A. Take the prescribed dose as soon as you remember it.

500

Because of difficulties with hemodialysis, peritoneal dialysis is initiated to treat a client's uremia. Which finding during this procedure signals a significant problem?

a) White blood cell (WBC) count of 20,000/mm3 (0.02 L)
b) Hematocrit (HCT) of 35%
c) Blood glucose level of 200 mg/dl (11.1 mmol/L)
d) Potassium level of 3.5 mEq/L (3.5 mmol/L)

A. WBC

500

Which ability should the nurse expect from a patient in the mild stage of dementia of the Alzheimer’s type?

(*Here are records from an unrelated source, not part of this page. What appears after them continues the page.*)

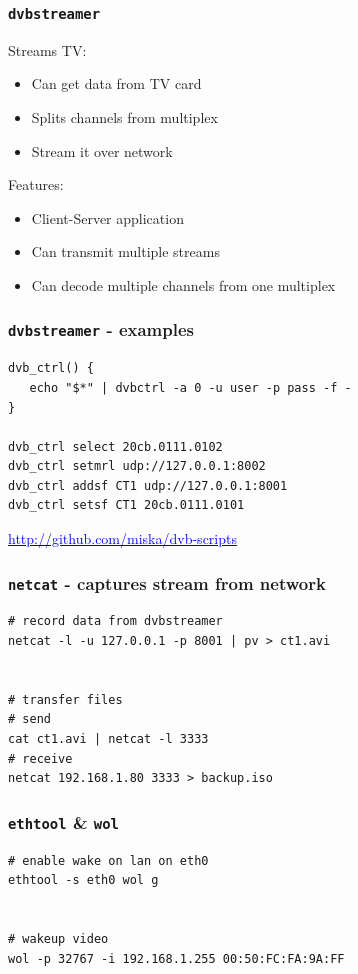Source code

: \documentclass{beamer}
\begin{document}
\begin{frame}[t]
	\frametitle{\texttt{dvbstreamer}}
	Streams TV:
	\begin{itemize}
		\item Can get data from TV card
		\item Splits channels from multiplex
		\item Stream it over network
	\end{itemize}
	\vspace{0.5cm}
	Features:
	\begin{itemize}
		\item Client-Server application
		\item Can transmit multiple streams
		\item Can decode multiple channels from one multiplex
	\end{itemize}
\end{frame}

\begin{frame}[t,fragile]
	\frametitle{\texttt{dvbstreamer} - examples}
	\begin{verbatim}
dvb_ctrl() {
   echo "$*" | dvbctrl -a 0 -u user -p pass -f -
}

dvb_ctrl select 20cb.0111.0102
dvb_ctrl setmrl udp://127.0.0.1:8002
dvb_ctrl addsf CT1 udp://127.0.0.1:8001
dvb_ctrl setsf CT1 20cb.0111.0101
	\end{verbatim}
	\vfill

	\hfill\href{http://github.com/miska/dvb-scripts}{\textcolor{blue}{http://github.com/miska/dvb-scripts}}
\end{frame}

\begin{frame}[fragile]
	\frametitle{\texttt{netcat} - captures stream from network}
	\begin{verbatim}
# record data from dvbstreamer
netcat -l -u 127.0.0.1 -p 8001 | pv > ct1.avi


# transfer files
# send
cat ct1.avi | netcat -l 3333
# receive
netcat 192.168.1.80 3333 > backup.iso
	\end{verbatim}
\end{frame}

\begin{frame}[fragile]
	\frametitle{\texttt{ethtool} \& \texttt{wol}}
	\begin{verbatim}
# enable wake on lan on eth0
ethtool -s eth0 wol g


# wakeup video
wol -p 32767 -i 192.168.1.255 00:50:FC:FA:9A:FF
	\end{verbatim}
\end{frame}

\end{document}
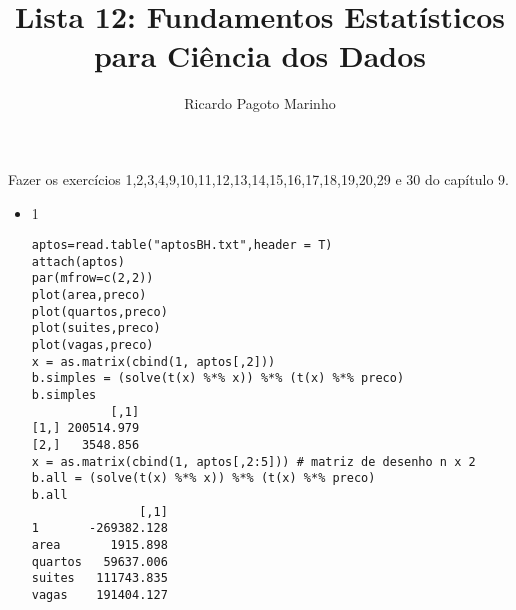 \documentclass[11pt,a4paper]{book}
\title{Lista 12: Fundamentos Estatísticos para Ciência dos Dados}
\author{Ricardo Pagoto Marinho}
\begin{document}
\maketitle
Fazer os exercícios 1,2,3,4,9,10,11,12,13,14,15,16,17,18,19,20,29 e 30 do capítulo 9.
	\begin{itemize}
		\item 1
		
		\begin{lstlisting}
aptos=read.table("aptosBH.txt",header = T)
attach(aptos)
par(mfrow=c(2,2))
plot(area,preco)
plot(quartos,preco)
plot(suites,preco)
plot(vagas,preco)
x = as.matrix(cbind(1, aptos[,2]))
b.simples = (solve(t(x) %*% x)) %*% (t(x) %*% preco)
b.simples
           [,1]
[1,] 200514.979
[2,]   3548.856
x = as.matrix(cbind(1, aptos[,2:5])) # matriz de desenho n x 2
b.all = (solve(t(x) %*% x)) %*% (t(x) %*% preco)
b.all
               [,1]
1       -269382.128
area       1915.898
quartos   59637.006
suites   111743.835
vagas    191404.127
		\end{lstlisting}
		
	\end{itemize}
\end{document}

A. Remembering the daily schedule
B. Coping with anxiety
C. Recalling past events
D. Solving problems of daily living

C. Recalling past events

500

•The nurse is preparing a patient diagnosed with rule-out meningitis for a lumbar puncture. Which interventions should the nurse implement? Select all that apply.

1. Obtain an informed consent from the patient
2. Have the patient empty the bladder prior to the procedure
3. Place the patient in a side-lying position with the back arched.
4. Instruct patient to breathe rapidly and deeply during the procedure.
5. Explain what to expect during the procedure.

1. Obtain an informed consent from the patient

2. Have the patient empty the bladder prior to the procedure

3. Place the patient in a side-lying position with the back arched.

5. Explain what to expect during the procedure.